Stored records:
################
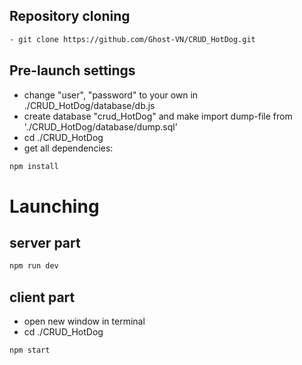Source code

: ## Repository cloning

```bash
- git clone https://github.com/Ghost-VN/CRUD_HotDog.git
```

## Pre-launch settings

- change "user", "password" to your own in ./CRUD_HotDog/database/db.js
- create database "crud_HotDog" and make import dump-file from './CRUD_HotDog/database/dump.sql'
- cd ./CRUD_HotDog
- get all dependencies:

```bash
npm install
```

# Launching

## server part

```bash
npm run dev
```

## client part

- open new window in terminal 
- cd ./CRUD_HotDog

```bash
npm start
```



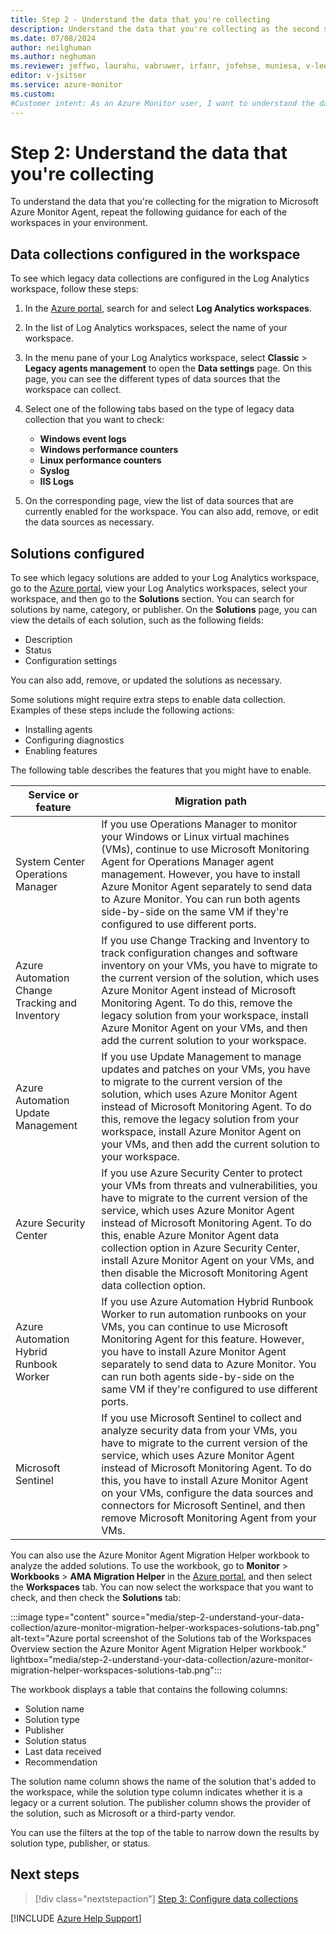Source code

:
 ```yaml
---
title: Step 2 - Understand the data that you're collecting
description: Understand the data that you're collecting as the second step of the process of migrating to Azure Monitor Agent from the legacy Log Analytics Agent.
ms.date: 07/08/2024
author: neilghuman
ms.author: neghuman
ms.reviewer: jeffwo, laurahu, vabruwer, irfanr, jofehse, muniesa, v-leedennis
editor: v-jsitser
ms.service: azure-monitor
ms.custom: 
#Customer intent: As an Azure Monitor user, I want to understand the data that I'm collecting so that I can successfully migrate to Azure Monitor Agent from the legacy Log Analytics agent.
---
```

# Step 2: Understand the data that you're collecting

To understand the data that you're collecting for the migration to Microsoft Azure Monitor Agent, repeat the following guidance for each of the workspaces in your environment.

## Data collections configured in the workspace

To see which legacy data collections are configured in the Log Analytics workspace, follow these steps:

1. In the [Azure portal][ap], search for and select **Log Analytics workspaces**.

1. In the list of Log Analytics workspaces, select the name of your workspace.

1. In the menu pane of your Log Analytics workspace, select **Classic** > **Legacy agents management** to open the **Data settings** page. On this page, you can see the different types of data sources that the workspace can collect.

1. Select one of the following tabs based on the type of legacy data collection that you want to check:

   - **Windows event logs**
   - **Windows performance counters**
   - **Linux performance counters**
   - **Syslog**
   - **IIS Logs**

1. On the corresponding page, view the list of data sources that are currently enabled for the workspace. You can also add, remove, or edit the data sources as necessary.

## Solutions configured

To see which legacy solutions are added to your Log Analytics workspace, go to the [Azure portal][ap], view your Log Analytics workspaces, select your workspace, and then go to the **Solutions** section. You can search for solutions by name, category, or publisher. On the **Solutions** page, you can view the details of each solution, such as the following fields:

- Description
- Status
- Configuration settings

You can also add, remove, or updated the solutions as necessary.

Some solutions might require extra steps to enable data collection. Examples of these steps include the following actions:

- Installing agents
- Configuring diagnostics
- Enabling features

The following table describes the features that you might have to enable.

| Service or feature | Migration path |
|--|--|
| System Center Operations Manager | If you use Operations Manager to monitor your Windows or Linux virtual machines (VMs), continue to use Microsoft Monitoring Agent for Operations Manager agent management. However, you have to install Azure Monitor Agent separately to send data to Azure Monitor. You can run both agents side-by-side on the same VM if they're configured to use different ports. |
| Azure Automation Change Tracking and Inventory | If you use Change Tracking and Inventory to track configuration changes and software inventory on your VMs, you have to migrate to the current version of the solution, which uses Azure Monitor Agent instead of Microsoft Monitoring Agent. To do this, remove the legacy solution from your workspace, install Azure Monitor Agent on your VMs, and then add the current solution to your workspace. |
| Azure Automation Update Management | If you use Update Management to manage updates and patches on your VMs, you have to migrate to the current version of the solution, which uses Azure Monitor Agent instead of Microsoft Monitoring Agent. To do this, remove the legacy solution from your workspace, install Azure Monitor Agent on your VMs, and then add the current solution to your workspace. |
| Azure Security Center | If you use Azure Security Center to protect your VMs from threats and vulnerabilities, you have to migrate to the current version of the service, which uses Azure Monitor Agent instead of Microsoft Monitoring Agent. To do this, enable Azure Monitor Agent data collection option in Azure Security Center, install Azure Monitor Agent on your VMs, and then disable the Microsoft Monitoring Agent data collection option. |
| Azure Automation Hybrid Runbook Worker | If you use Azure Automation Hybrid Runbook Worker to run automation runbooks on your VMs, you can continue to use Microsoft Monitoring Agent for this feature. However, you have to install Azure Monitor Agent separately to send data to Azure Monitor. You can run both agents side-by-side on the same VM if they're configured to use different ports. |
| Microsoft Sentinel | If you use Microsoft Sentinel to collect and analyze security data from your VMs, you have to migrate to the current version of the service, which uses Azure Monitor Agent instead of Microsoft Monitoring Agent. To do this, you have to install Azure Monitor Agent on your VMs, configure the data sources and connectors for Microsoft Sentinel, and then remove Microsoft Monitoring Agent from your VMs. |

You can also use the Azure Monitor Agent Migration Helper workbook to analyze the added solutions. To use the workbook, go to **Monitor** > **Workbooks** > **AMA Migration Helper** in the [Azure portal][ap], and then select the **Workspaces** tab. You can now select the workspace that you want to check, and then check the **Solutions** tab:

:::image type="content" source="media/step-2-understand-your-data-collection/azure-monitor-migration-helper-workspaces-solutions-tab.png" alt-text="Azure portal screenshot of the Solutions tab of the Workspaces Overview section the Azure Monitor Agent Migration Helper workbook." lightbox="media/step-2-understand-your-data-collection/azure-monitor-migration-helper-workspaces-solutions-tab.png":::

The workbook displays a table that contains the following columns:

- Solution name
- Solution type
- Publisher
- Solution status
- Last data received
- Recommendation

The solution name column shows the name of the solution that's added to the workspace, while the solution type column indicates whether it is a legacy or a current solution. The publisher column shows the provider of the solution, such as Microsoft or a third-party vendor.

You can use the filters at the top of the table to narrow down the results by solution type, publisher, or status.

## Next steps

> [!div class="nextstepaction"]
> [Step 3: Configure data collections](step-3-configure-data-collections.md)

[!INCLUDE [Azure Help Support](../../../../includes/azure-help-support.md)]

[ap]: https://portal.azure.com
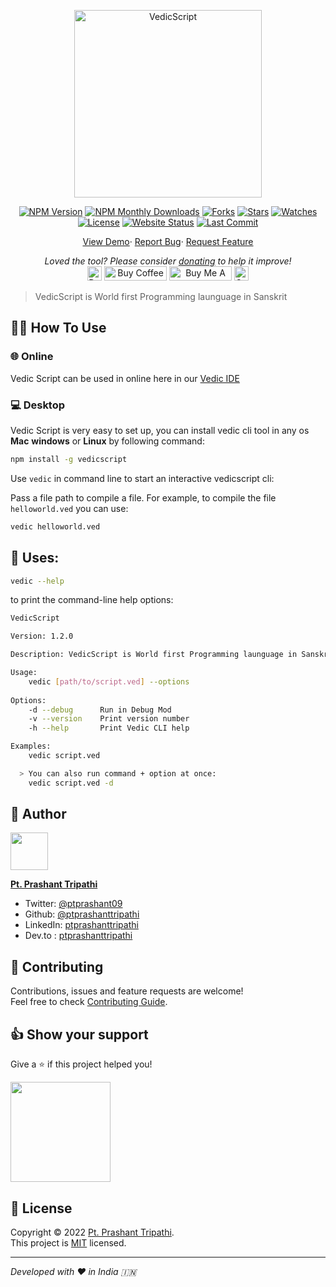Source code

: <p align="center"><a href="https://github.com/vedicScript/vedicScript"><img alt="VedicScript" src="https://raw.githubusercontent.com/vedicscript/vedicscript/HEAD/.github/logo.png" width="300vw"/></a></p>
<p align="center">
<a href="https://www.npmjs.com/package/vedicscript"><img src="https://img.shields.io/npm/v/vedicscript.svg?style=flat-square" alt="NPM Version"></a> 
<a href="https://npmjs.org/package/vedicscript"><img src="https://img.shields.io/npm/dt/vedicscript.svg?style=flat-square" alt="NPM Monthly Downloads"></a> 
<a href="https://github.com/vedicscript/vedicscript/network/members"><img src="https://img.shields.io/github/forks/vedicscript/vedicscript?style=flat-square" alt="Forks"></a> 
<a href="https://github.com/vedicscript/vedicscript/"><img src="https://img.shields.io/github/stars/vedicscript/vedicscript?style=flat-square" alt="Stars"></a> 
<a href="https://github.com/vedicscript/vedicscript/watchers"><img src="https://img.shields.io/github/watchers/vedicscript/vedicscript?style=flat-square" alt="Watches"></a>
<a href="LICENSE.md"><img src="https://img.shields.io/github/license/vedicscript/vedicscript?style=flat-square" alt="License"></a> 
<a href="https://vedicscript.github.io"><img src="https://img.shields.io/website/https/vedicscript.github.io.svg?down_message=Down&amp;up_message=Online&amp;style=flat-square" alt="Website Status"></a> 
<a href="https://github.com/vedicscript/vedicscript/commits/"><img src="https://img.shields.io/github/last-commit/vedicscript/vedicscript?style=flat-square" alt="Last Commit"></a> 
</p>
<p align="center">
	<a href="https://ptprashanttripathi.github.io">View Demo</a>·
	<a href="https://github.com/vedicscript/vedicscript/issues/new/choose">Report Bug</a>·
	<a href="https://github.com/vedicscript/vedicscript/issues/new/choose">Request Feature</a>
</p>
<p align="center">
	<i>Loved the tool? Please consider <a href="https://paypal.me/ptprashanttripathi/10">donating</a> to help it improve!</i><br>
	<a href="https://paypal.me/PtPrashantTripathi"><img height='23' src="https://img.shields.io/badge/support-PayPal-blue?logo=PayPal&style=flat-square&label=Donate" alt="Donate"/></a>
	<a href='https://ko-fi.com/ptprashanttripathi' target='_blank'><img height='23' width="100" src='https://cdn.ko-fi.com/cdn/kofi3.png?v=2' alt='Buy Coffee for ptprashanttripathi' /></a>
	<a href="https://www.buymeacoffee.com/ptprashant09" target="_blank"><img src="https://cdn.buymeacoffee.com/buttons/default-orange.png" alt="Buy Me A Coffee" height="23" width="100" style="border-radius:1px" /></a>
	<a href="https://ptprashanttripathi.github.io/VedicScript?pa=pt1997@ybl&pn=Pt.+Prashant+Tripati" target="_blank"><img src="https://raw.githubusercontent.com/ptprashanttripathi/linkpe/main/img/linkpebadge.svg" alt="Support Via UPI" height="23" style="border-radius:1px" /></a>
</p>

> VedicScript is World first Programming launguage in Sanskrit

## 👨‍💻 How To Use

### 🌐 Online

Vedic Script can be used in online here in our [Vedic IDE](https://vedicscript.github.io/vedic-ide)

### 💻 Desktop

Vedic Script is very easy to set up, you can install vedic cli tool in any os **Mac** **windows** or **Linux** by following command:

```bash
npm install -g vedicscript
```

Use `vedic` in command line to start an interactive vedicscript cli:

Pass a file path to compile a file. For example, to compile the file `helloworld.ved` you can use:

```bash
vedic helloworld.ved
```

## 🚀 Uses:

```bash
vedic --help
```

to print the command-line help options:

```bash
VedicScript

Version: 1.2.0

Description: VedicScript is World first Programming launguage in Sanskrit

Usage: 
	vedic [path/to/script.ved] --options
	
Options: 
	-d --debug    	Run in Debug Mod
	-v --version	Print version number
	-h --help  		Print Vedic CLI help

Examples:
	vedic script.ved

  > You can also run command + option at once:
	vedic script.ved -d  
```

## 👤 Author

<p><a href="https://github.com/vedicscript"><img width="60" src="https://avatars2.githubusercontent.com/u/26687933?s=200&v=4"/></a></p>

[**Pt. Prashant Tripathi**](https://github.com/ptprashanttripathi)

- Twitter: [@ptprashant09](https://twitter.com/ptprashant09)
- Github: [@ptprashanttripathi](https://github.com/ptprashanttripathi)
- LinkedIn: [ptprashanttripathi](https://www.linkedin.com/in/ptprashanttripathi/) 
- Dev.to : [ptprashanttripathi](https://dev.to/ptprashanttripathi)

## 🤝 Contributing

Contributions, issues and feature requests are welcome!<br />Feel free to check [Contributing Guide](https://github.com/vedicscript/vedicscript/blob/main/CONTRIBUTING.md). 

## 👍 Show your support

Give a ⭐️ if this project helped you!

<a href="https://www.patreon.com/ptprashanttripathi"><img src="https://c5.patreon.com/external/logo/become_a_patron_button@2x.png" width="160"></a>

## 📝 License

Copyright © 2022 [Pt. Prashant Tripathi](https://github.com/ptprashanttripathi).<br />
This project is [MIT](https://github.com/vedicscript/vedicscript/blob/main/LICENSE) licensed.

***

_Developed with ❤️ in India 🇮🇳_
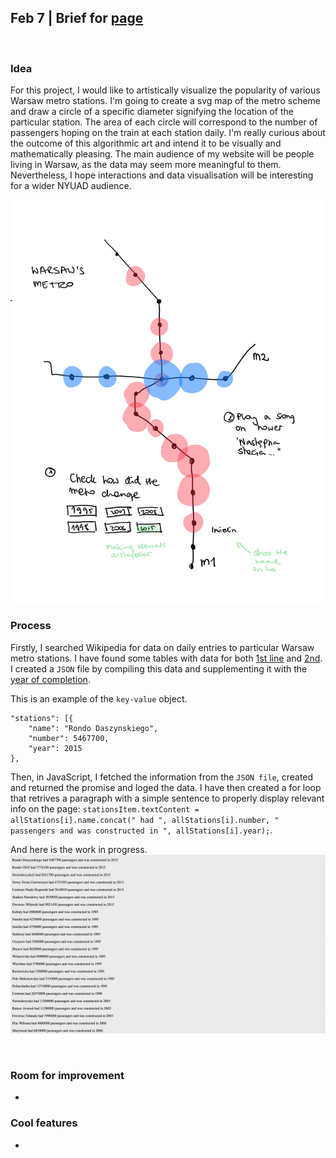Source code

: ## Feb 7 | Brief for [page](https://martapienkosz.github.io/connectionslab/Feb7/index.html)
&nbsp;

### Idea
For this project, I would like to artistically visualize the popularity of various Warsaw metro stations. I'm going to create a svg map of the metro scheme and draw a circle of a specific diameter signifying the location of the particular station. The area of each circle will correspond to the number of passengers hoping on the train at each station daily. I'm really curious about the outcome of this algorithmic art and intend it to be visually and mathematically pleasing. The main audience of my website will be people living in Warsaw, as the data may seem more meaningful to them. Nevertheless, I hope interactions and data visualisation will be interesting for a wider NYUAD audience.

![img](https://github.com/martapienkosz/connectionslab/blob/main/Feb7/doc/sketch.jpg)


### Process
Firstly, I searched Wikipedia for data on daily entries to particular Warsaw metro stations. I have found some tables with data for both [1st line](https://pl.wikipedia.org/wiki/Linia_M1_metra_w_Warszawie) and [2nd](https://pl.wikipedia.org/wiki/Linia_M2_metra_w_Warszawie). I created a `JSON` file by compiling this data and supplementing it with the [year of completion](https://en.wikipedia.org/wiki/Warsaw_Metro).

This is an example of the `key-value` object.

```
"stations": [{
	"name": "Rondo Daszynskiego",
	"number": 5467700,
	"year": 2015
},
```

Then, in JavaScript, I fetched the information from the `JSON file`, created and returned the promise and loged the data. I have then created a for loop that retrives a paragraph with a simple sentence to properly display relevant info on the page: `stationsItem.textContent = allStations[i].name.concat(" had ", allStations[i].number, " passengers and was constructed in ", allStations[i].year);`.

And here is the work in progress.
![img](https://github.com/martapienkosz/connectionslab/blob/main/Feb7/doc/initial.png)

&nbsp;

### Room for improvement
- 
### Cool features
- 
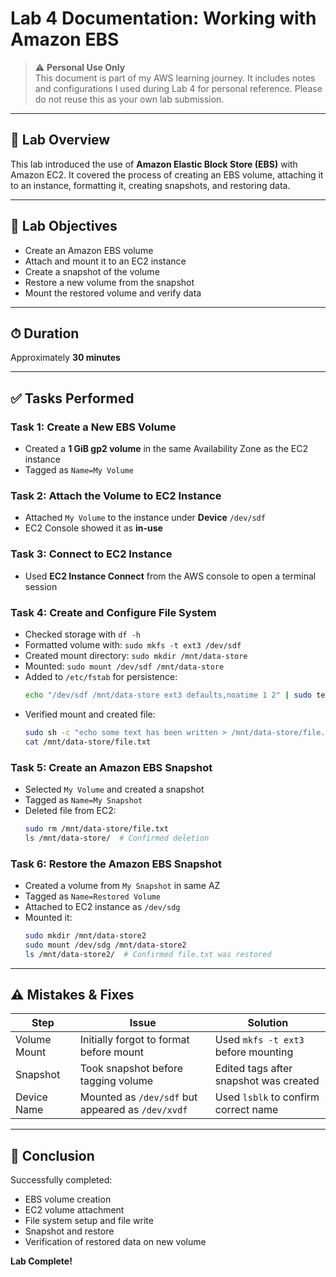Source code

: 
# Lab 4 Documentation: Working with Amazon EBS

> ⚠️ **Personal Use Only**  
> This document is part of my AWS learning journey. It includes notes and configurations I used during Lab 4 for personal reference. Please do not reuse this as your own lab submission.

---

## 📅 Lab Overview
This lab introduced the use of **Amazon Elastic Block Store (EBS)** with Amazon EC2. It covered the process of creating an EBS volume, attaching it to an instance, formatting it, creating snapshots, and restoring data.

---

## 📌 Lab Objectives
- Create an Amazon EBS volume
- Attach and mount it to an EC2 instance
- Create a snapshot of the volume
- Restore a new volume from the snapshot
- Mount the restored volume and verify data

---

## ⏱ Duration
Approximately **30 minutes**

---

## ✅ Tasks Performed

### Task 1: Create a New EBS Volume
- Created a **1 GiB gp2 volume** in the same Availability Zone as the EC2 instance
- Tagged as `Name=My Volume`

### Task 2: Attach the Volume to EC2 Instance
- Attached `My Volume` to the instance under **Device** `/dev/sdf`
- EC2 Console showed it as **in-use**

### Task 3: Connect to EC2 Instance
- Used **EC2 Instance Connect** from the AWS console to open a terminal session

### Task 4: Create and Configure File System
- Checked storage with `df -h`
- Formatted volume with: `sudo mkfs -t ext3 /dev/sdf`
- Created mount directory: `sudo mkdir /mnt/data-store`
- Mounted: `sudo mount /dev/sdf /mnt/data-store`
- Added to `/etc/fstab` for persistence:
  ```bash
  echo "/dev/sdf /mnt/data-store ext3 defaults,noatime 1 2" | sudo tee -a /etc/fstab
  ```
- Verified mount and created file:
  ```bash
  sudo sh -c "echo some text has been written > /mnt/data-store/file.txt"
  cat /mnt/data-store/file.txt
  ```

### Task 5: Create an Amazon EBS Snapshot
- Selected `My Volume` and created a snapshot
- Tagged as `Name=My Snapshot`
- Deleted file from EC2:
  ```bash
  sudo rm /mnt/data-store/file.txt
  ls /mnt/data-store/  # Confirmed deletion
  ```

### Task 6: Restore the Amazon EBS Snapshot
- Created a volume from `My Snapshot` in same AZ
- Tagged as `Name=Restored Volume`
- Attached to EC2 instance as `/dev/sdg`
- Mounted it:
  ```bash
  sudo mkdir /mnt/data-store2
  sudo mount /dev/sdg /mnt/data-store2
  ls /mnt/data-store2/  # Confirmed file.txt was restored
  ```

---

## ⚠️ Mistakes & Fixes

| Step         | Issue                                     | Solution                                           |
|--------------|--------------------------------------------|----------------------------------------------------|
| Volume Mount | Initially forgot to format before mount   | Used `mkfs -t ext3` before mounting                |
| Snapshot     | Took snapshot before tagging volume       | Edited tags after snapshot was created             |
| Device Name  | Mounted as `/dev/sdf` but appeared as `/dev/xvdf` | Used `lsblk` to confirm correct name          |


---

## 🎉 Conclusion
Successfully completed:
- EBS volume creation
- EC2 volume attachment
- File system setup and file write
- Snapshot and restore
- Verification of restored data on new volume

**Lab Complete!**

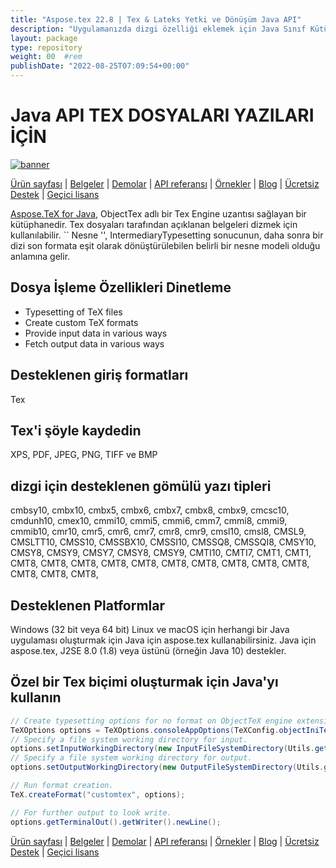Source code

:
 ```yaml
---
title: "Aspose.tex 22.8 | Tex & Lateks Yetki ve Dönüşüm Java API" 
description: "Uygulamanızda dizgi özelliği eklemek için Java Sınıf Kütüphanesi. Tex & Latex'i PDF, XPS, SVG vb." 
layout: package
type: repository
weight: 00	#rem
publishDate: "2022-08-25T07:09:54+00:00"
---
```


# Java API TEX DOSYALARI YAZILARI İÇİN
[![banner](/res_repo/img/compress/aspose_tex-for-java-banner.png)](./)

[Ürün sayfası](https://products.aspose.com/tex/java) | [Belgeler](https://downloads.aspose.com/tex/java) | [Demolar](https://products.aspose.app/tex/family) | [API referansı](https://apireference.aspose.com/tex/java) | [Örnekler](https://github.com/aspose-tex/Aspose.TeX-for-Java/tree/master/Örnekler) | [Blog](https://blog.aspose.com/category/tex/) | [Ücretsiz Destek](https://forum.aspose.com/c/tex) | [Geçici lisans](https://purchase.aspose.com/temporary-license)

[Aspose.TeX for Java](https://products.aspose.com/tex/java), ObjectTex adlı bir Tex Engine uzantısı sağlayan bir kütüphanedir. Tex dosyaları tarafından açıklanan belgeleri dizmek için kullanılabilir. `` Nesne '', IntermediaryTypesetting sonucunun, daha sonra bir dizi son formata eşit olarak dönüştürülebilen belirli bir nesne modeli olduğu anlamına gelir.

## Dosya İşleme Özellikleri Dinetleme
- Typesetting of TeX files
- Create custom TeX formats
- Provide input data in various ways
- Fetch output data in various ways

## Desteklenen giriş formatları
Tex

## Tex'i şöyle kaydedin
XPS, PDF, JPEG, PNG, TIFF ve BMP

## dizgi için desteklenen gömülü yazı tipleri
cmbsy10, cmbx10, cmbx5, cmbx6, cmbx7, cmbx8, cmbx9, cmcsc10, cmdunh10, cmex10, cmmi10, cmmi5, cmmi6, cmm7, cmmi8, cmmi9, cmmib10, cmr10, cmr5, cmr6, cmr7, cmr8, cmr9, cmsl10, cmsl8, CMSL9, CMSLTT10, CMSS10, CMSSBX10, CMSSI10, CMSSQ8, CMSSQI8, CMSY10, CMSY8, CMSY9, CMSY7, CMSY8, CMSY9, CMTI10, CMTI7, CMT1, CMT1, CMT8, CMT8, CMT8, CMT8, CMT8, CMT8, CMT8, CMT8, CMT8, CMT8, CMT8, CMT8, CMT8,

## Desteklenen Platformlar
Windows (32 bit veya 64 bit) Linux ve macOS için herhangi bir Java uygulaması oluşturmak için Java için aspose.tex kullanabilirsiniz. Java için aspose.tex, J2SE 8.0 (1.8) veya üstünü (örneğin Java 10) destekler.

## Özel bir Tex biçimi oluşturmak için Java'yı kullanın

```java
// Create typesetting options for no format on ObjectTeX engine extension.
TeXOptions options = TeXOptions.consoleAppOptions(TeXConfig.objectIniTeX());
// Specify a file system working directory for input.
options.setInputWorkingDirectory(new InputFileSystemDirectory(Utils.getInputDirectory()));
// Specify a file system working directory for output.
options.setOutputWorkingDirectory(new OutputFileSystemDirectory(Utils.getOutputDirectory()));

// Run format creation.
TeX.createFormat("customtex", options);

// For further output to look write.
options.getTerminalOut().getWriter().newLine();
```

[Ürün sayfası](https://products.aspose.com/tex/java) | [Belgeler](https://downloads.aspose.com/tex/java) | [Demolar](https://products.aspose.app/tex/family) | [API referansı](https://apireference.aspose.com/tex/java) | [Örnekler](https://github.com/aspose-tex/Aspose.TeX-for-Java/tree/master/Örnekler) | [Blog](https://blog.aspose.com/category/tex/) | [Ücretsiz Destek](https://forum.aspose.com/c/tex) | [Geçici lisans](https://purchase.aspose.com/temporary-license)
################
- [Task description]: Note every line of the records that holds the word "might", and copy it.

- [Task solution]:
Some solutions might require extra steps to enable data collection. Examples of these steps include the following actions:
The following table describes the features that you might have to enable.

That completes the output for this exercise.